Donald J. Sanborn was born in New York, where he attended Catholic elementary school and high school. In 1967 he entered the seminary college for the Diocese of Brooklyn, where he majored in classical languages and graduated cum laude in 1971.
That same year, unhappy with the modernist seminary training he was receiving, he entered Archbishop Marcel Lefebvre's seminary in Ecône, Switzerland, thus becoming one of the first seminarians in the newly founded Society of St. Pius X (SSPX).
Donald Sanborn was ordained a priest by Archbishop Lefebvre on June 29, 1975. He returned to East Meadow, on New York's Long Island, to assist the Rev. Clarence Kelly. He taught at St. Pius V School on Long Island, and traveled to offer Mass in Pennsylvania, Delaware and Virginia.
In January 1977 Archbishop Lefebvre appointed him Rector of St. Joseph's House of Studies in Armada, Michigan, SSPX's first American seminary. In fall of that year, he was joined by the Rev. Anthony Cekada. The following year he acquired a church facility in Redford, Michigan, to serve Catholics in the Detroit metropolitan area.
From Armada, Fr. Sanborn conducted an extensive search throughout the United States for a new and larger seminary facility to accommodate the growing number of seminarians. In 1979, with the consent of Archbishop Lefevbre, he acquired a former Jesuit retreat house in Ridgefield, Connecticut, which was then renamed St. Thomas Aquinas Seminary and became the new home of SSPX's U.S. seminary.
He immediately made plans for the expansion of the Ridgefield facility, and launched a major fundraising program, which by 1982 allowed construction to begin on a new wing.
In April 1983 he was among the nine American priests expelled from SSPX because they objected to liturgical changes imposed by Archbishop Lefebvre, as well as to other disturbing leftward trends in the Archbishop's organization. Thereafter in 1984 Fr, Sanborn established Blessed Sacrament Chapel in Martinez, California.
After returning to Michigan in 1986, he acquired a large school complex in Warren, a northeast suburb of Detroit. This became the home for Mary Help of Christians Academy, and for Queen of Martyrs Chapel, which in 1999 would later acquire a large church in Fraser, another northeast suburb.
In 1991 he founded Sacerdotium, a scholarly quarterly for traditional Catholic priests, and Catholic Restoration, a periodical for the Catholic laity. Both immediately acquired a well-deserved reputation for excellence in content and presentation.
During this period, Fr. Sanborn turned his attention to writing, and produced a series of articles analyzing the errors of Vatican II and John Paul II.

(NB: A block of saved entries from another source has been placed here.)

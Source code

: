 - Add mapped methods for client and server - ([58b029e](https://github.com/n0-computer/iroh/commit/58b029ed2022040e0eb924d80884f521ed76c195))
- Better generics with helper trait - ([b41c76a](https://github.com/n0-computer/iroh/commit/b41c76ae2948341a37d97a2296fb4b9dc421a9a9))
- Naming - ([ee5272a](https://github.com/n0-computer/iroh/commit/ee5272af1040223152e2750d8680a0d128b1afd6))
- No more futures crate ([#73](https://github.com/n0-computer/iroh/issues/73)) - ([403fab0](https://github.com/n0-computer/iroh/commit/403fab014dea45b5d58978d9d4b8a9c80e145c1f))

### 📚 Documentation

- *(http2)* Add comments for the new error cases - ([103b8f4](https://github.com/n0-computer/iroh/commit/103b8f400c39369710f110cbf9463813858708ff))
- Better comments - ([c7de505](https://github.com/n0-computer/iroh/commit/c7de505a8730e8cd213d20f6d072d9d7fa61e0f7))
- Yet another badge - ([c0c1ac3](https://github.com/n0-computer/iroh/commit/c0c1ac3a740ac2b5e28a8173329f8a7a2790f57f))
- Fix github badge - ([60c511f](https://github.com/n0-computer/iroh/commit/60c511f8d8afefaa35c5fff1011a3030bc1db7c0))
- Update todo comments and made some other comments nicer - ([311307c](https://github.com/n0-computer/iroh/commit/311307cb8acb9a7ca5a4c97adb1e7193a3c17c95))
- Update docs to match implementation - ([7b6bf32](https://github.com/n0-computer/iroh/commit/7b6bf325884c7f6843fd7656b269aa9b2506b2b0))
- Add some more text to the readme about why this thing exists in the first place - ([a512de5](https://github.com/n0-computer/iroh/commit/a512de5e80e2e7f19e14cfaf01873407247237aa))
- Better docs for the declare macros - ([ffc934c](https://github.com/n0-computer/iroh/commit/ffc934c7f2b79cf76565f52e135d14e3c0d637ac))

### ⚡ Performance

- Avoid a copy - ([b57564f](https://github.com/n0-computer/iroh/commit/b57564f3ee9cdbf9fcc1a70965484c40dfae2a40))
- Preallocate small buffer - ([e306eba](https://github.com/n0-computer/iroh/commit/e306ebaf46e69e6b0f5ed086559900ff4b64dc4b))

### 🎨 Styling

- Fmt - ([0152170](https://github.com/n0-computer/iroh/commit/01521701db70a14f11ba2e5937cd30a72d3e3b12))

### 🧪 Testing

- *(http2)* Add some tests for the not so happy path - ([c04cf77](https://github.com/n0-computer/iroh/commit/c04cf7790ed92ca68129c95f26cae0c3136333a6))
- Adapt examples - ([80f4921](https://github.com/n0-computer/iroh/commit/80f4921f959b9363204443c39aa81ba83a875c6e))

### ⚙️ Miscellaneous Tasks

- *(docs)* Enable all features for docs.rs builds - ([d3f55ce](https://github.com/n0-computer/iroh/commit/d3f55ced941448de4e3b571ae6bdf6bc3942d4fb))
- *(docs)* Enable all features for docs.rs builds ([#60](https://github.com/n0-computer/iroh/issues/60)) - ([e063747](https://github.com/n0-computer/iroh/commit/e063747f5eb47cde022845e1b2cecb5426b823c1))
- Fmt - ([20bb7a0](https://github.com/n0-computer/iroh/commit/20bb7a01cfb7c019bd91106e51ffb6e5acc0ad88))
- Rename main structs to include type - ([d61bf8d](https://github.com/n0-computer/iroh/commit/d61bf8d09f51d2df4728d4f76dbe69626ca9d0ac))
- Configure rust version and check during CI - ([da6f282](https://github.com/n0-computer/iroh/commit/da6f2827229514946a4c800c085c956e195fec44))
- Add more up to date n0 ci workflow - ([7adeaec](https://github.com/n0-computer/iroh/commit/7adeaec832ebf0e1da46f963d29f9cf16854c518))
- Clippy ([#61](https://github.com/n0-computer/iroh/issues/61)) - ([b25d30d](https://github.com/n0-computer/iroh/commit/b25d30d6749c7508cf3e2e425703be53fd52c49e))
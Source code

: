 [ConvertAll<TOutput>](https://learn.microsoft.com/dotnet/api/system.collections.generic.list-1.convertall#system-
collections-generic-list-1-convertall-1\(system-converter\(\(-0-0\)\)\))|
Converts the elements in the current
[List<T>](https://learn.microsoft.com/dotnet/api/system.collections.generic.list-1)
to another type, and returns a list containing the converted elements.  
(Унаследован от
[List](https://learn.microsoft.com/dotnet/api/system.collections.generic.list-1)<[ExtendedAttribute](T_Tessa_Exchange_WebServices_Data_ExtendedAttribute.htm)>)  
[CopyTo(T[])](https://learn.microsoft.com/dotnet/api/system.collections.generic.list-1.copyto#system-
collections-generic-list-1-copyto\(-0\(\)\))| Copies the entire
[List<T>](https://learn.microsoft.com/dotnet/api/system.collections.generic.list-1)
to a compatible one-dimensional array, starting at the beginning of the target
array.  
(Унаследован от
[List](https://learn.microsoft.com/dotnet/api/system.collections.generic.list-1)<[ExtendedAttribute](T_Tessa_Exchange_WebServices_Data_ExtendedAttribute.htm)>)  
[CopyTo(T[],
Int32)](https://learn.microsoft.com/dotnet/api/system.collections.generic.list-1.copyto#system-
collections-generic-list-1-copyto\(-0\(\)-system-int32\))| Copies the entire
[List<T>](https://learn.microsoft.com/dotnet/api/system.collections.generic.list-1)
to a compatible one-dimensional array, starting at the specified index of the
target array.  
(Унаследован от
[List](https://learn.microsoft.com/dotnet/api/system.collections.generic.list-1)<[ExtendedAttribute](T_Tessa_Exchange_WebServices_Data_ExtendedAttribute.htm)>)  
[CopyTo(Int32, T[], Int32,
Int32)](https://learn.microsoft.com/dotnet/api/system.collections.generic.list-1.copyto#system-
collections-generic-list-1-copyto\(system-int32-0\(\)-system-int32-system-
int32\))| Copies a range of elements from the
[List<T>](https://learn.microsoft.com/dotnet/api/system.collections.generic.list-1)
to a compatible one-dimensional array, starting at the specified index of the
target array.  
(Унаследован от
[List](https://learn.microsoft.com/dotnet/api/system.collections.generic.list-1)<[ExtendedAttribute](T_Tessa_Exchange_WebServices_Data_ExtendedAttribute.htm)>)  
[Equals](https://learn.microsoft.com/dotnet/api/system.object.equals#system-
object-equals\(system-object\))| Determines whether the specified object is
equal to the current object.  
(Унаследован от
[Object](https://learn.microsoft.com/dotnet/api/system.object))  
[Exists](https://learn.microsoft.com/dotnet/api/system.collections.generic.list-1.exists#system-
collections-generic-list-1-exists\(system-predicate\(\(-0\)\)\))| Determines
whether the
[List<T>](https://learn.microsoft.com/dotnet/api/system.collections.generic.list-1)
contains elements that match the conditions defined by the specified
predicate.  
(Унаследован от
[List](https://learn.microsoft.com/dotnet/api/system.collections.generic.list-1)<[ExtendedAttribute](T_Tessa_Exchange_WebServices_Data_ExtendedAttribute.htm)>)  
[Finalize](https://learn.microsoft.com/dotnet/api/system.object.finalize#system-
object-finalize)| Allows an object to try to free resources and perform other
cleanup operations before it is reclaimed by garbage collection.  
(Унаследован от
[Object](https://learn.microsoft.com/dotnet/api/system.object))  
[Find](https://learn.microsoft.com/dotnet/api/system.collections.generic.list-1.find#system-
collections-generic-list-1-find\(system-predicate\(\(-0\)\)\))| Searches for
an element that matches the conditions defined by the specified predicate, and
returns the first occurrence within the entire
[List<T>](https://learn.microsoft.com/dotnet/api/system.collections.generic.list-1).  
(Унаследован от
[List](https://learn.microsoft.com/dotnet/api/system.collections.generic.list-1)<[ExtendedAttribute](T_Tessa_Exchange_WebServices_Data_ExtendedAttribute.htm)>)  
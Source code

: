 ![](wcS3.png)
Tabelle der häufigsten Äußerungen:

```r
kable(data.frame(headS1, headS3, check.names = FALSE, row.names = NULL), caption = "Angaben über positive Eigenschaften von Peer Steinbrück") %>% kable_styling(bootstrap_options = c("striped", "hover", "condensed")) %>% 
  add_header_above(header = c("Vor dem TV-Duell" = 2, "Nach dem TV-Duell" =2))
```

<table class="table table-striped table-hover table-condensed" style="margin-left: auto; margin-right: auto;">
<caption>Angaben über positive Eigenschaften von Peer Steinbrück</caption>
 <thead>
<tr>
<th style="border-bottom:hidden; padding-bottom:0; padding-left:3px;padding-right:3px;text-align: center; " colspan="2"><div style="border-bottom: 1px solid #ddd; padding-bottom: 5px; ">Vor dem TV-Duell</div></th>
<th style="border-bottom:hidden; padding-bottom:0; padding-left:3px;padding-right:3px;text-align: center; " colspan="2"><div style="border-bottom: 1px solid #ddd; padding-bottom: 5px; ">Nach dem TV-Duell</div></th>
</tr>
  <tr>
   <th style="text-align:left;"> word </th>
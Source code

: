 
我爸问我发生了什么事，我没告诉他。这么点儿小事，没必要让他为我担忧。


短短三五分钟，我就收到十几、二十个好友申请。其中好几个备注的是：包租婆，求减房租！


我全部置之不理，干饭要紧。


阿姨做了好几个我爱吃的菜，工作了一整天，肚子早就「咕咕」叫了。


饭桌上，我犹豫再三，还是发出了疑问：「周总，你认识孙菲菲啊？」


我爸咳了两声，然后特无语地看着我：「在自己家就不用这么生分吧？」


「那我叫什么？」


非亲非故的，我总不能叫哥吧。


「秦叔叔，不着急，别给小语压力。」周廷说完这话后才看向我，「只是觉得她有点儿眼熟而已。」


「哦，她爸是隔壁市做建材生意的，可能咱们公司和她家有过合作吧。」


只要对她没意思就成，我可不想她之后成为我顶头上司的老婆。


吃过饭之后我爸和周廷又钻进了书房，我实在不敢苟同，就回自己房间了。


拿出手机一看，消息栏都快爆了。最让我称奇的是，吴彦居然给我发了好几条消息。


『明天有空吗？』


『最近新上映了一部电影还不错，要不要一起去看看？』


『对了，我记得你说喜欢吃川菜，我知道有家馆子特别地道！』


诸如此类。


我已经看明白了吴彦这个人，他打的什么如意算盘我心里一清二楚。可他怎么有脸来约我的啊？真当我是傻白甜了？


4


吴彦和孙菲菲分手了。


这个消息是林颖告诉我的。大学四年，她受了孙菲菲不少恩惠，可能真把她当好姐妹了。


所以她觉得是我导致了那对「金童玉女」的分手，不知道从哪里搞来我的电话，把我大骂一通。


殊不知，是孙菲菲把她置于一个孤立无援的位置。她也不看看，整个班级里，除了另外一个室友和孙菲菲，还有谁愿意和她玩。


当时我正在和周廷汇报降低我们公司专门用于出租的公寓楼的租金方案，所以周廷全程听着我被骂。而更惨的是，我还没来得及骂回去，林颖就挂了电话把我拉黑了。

In 1995, with the encouragement of fellow traditional Catholic priests, he founded Most Holy Trinity Seminary. Fr. Sanborn is eminently qualified to form young men for the priesthood. He has a profound grasp of Thomistic philosophy and of Catholic dogmatic and moral theology, and is an outstanding teacher who is able to communicate his knowledge effectively. In addition to expertise in Latin and a working knowledge of Greek, German and Spanish, he is fluent in French and Italian, and has a broad understanding of Catholic history and culture. He is devoted to the solemnities of the sacred liturgy, and his years as a priest and seminary rector provided him with many insights into priestly spirituality.
In 1999 Fr. Sanborn began teaching the seminarians a course on the history of modern errors. It was the product of several years of reading and research, and will one day be published as a book.
In June, 2002, he was consecrated a bishop by the Most Rev. Robert F. McKenna, OP.